### To do:
Please quote exactly the lines below from the line containing "for a bit~-''" to the line containing "not fair, Hermione!''", both lines included, and nothing else.

(Provided data Opens)

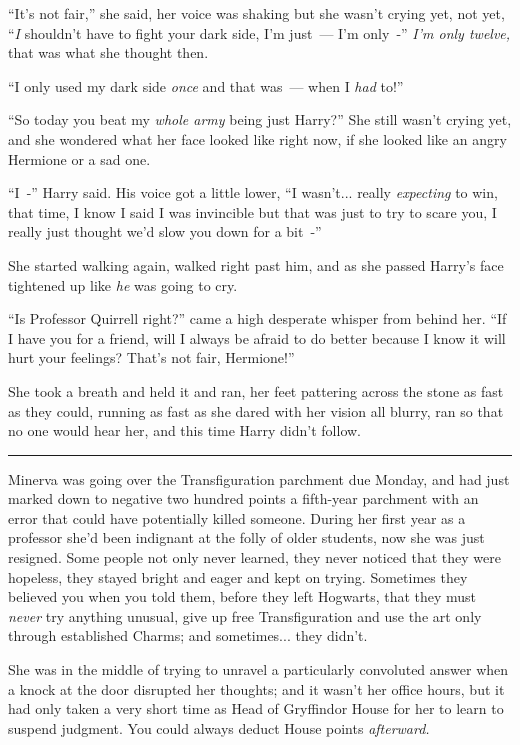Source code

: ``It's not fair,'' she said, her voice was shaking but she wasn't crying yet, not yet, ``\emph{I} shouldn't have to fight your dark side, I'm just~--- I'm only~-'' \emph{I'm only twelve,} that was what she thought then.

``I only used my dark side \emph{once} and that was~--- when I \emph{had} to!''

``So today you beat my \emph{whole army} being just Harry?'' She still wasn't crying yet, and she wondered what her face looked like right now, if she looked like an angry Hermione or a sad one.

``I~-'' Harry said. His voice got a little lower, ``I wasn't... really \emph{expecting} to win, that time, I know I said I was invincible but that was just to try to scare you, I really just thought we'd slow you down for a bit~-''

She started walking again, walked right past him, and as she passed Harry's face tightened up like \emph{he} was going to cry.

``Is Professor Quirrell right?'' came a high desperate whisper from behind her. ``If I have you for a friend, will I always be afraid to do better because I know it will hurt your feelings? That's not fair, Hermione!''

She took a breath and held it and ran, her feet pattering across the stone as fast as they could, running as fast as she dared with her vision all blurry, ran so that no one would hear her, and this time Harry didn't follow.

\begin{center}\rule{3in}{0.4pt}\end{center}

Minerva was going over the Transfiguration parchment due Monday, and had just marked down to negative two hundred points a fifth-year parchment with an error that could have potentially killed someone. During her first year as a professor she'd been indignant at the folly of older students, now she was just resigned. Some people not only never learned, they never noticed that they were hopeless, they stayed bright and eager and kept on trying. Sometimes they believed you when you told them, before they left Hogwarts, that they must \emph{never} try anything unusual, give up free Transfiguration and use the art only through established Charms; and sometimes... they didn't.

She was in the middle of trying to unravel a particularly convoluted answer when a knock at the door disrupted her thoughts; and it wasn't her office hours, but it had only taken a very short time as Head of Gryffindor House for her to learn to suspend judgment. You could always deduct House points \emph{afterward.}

(Provided data Closes)
(Provided data Opens)

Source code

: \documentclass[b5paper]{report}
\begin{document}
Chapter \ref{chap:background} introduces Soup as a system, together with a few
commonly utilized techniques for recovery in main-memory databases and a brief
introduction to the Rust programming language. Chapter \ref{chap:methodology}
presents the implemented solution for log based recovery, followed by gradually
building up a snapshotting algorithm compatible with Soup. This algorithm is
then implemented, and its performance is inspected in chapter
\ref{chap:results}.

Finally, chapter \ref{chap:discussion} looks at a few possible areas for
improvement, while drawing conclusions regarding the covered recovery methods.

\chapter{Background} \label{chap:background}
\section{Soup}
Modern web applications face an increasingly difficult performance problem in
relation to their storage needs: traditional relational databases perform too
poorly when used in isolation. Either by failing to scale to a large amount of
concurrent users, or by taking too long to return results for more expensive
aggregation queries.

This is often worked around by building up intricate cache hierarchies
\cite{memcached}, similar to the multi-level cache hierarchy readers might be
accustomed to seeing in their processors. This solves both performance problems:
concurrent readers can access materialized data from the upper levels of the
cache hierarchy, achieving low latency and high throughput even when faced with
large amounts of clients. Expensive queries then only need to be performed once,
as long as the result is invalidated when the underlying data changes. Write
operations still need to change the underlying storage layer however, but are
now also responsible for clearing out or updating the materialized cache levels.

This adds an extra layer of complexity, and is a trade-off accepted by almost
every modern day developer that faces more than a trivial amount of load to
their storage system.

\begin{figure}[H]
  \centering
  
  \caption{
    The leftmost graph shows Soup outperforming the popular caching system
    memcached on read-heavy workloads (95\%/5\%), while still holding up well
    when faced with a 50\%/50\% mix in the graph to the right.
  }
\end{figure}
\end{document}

(Provided data Closes)

### Exercise result:
``I~-'' Harry said. His voice got a little lower, ``I wasn't... really \emph{expecting} to win, that time, I know I said I was invincible but that was just to try to scare you, I really just thought we'd slow you down for a bit~-''

She started walking again, walked right past him, and as she passed Harry's face tightened up like \emph{he} was going to cry.

``Is Professor Quirrell right?'' came a high desperate whisper from behind her. ``If I have you for a friend, will I always be afraid to do better because I know it will hurt your feelings? That's not fair, Hermione!''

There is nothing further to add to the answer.